[Dataset records Boundary: Start]

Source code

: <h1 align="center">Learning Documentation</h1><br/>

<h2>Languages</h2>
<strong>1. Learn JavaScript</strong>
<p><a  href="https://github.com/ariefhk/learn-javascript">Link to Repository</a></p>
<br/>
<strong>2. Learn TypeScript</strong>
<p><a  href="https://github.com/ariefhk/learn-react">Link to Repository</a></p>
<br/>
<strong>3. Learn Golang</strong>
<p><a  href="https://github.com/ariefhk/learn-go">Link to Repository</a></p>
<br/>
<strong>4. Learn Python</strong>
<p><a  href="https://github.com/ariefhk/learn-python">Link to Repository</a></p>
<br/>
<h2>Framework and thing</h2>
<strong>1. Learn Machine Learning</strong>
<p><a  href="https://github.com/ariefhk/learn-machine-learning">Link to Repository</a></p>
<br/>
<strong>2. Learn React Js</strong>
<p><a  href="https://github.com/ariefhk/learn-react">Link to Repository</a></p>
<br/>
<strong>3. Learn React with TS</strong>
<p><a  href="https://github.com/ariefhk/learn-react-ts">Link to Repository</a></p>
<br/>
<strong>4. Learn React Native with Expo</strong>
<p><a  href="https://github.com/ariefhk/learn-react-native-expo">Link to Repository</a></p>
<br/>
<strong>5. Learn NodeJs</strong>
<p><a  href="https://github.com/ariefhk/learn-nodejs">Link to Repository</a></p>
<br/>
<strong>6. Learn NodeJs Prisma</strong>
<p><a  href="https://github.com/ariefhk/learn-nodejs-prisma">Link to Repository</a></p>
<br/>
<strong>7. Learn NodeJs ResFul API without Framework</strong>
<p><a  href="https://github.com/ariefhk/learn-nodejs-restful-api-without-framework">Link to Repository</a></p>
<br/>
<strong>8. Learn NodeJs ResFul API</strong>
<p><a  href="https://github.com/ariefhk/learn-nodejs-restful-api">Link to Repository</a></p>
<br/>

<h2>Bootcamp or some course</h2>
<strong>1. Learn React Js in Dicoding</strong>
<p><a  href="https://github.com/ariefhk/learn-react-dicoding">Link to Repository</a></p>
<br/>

[Dataset records Boundary: End]

## Work order
Give back the records above exactly, limited to the lines between the one holding "<strong>2. Learn React Js</strong>" and the one holding "<strong>7. Learn NodeJs", inclusive.

## Answer area
<strong>2. Learn React Js</strong>
<p><a  href="https://github.com/ariefhk/learn-react">Link to Repository</a></p>
<br/>
<strong>3. Learn React with TS</strong>
<p><a  href="https://github.com/ariefhk/learn-react-ts">Link to Repository</a></p>
<br/>
<strong>4. Learn React Native with Expo</strong>
<p><a  href="https://github.com/ariefhk/learn-react-native-expo">Link to Repository</a></p>
<br/>
<strong>5. Learn NodeJs</strong>
<p><a  href="https://github.com/ariefhk/learn-nodejs">Link to Repository</a></p>
<br/>
<strong>6. Learn NodeJs Prisma</strong>
<p><a  href="https://github.com/ariefhk/learn-nodejs-prisma">Link to Repository</a></p>
<br/>
<strong>7. Learn NodeJs ResFul API without Framework</strong>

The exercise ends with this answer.